Every record must be retyped as it stands.

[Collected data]
|---|

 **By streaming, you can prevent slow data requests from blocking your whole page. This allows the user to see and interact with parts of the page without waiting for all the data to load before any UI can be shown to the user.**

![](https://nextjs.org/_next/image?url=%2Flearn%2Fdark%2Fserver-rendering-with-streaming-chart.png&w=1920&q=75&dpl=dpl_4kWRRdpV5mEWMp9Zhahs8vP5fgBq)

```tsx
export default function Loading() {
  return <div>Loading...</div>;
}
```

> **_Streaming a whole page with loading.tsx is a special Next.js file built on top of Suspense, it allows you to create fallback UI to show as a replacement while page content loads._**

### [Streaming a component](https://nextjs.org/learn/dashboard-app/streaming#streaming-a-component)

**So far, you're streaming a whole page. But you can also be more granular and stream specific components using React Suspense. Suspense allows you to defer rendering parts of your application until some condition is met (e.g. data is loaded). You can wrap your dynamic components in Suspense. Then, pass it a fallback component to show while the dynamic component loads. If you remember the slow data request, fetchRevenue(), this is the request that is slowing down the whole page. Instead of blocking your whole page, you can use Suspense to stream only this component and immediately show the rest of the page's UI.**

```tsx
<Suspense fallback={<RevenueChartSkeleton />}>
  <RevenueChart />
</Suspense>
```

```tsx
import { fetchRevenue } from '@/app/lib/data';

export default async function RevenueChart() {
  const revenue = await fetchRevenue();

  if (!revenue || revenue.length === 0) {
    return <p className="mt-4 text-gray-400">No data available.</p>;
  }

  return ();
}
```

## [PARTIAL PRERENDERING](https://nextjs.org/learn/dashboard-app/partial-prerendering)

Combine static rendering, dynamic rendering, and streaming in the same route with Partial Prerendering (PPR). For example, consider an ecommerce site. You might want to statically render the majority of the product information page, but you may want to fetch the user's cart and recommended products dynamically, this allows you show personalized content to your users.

|---|

## Output for this exercise
 **By streaming, you can prevent slow data requests from blocking your whole page. This allows the user to see and interact with parts of the page without waiting for all the data to load before any UI can be shown to the user.**

![](https://nextjs.org/_next/image?url=%2Flearn%2Fdark%2Fserver-rendering-with-streaming-chart.png&w=1920&q=75&dpl=dpl_4kWRRdpV5mEWMp9Zhahs8vP5fgBq)

```tsx
export default function Loading() {
  return <div>Loading...</div>;
}
```

> **_Streaming a whole page with loading.tsx is a special Next.js file built on top of Suspense, it allows you to create fallback UI to show as a replacement while page content loads._**

### [Streaming a component](https://nextjs.org/learn/dashboard-app/streaming#streaming-a-component)

**So far, you're streaming a whole page. But you can also be more granular and stream specific components using React Suspense. Suspense allows you to defer rendering parts of your application until some condition is met (e.g. data is loaded). You can wrap your dynamic components in Suspense. Then, pass it a fallback component to show while the dynamic component loads. If you remember the slow data request, fetchRevenue(), this is the request that is slowing down the whole page. Instead of blocking your whole page, you can use Suspense to stream only this component and immediately show the rest of the page's UI.**

```tsx
<Suspense fallback={<RevenueChartSkeleton />}>
  <RevenueChart />
</Suspense>
```

```tsx
import { fetchRevenue } from '@/app/lib/data';

export default async function RevenueChart() {
  const revenue = await fetchRevenue();

  if (!revenue || revenue.length === 0) {
    return <p className="mt-4 text-gray-400">No data available.</p>;
  }

  return ();
}
```

## [PARTIAL PRERENDERING](https://nextjs.org/learn/dashboard-app/partial-prerendering)

Combine static rendering, dynamic rendering, and streaming in the same route with Partial Prerendering (PPR). For example, consider an ecommerce site. You might want to statically render the majority of the product information page, but you may want to fetch the user's cart and recommended products dynamically, this allows you show personalized content to your users.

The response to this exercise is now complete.